Types of applications and why they use plug-ins:
- Digital audio workstations and audio editing software use audio plug-ins to generate, process or analyze sound. Ardour, Audacity, Cubase, FL Studio, Logic Pro X and Pro Tools are examples of such systems.
- Email clients use plug-ins to decrypt and encrypt email. Pretty Good Privacy is an example of such plug-ins.
- Video game console emulators often use plug-ins to modularize the separate subsystems of the devices they seek to emulate. For example, the PCSX2 emulator makes use of video, audio, optical, etc. plug-ins for those respective components of the PlayStation 2.
- Graphics software use plug-ins to support file formats and process images. A Photoshop plug-in may do this.
- Media players use plug-ins to support file formats and apply filters. foobar2000, GStreamer, Quintessential, VST, Winamp, XMMS are examples of such media players.
- Packet sniffers use plug-ins to decode packet formats. OmniPeek is an example of such packet sniffers.
- Remote sensing applications use plug-ins to process data from different sensor types; e.g., Opticks.
- Text editors and Integrated development environments use plug-ins to support programming languages or enhance the development process e.g., Visual Studio, RAD Studio, Eclipse, IntelliJ IDEA, jEdit and MonoDevelop support plug-ins. Visual Studio itself can be plugged into other applications via Visual Studio Tools for Office and Visual Studio Tools for Applications.
- Web browsers have historically used executables as plug-ins, though they are now mostly deprecated. Examples include the Adobe Flash Player, a Java virtual machine (for Java applets), QuickTime, Microsoft Silverlight and the Unity Web Player. (Browser extensions, which are a separate type of installable module, are still widely in use.)
The host application provides services which the plug-in can use, including a way for plug-ins to register themselves with the host application and a protocol for the exchange of data with plug-ins. Plug-ins depend on the services provided by the host application and do not usually work by themselves. Conversely, the host application operates independently of the plug-ins, making it possible for end-users to add and update plug-ins dynamically without needing to make changes to the host application.
Programmers typically implement plug-ins as shared libraries, which get dynamically loaded at run time. HyperCard supported a similar facility, but more commonly included the plug-in code in the HyperCard documents (called stacks) themselves. Thus the HyperCard stack became a self-contained application in its own right, distributable as a single entity that end-users could run without the need for additional installation-steps. Programs may also implement plug-ins by loading a directory of simple script files written in a scripting language like Python or Lua.

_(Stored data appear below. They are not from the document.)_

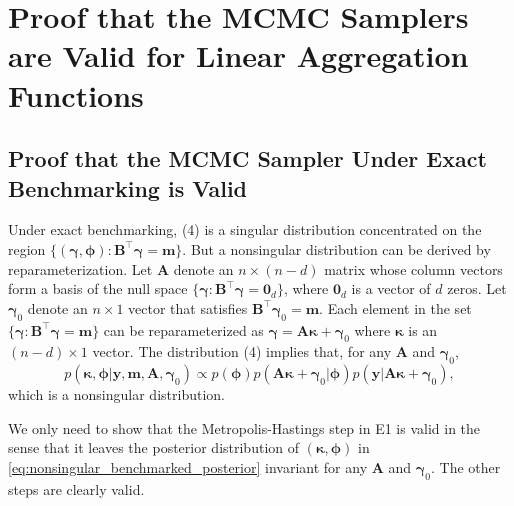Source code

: \documentclass[12pt]{article}
\begin{document}
\section{Proof that the MCMC Samplers are Valid for Linear Aggregation Functions}
  \label{sec:gibbs_proof}

\subsection{Proof that the MCMC Sampler Under Exact Benchmarking is Valid}\label{sec:gibbs_proof_exact}

Under exact benchmarking, (4) is a singular distribution concentrated on the region $\{(\bm{\gamma},\bm{\phi}): \bm{B}^{\top}\bm{\gamma}=\bm{m}\}$.
But a nonsingular distribution can be derived by reparameterization.  Let $\bm{A}$ denote an $n\times (n-d)$ matrix whose column vectors form a basis of the null space $\{\bm{\gamma}:\bm{B}^{\top}\bm{\gamma}=\bm{0}_d\}$, where $\bm{0}_d$ is a vector of $d$ zeros. Let $\bm{\gamma}_0$ denote an $n\times 1$ vector that satisfies $\bm{B}^{\top}\bm{\gamma}_0=\bm{m}$. Each element in the set $\{\bm{\gamma}: \bm{B}^{\top}\bm{\gamma}=\bm{m}\}$ can be reparameterized as $\bm{\gamma}=\bm{A}\bm{\kappa}+\bm{\gamma}_0$ where $\bm{\kappa}$ is an $(n-d)\times 1$ vector.  The distribution (4) implies that, for any $\bm{A}$ and $\bm{\gamma}_0$,
\begin{equation}
p(\bm{\kappa},\bm{\phi}|\bm{y},\bm{m},\bm{A},\bm{\gamma}_0)\propto p(\bm{\phi}) p(\bm{A}\bm{\kappa}+\bm{\gamma}_0 | \bm{\phi}) p(\bm{y} | \bm{A}\bm{\kappa}+\bm{\gamma}_0),\label{eq:nonsingular_benchmarked_posterior}
\end{equation}
which is a nonsingular distribution.

We only need to show that the Metropolis-Hastings step in E1 is valid in the sense that it leaves the posterior distribution of $(\bm{\kappa},\bm{\phi})$ in \eqref{eq:nonsingular_benchmarked_posterior} invariant for any $\bm{A}$ and $\bm{\gamma}_0$. The other steps are clearly valid.
\end{document}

In Mozilla Foundation definitions, the words "add-on", "extension" and "plug-in" are not synonyms. "Add-on" can refer to anything that extends the functions of a Mozilla application. Extensions comprise a subtype, albeit the most common and the most powerful one. Mozilla applications come with integrated add-on managers that, similar to package managers, install, update and manage extensions. The term, "plug-in", however, strictly refers to NPAPI-based web content renderers. Mozilla deprecated plug-ins for its products. But UXP-based applications, like web browsers Pale Moon and Basilisk, keep supporting (NPAPI) plug-ins.
In the mid 1970s, the EDT text editor ran on the Unisys VS/9 operating system using the UNIVAC Series 90 mainframe computer. It allowed a program to be run from the editor which can access the in-memory edit buffer. The plug-in executable could call the editor to inspect and change the text. The University of Waterloo Fortran compiler used this to allow interactive compilation of Fortran programs.
Early personal computer software with plug-in capability included HyperCard and QuarkXPress on the Apple Macintosh, both released in 1987. In 1988, Silicon Beach Software included plug-in capability in Digital Darkroom and SuperPaint.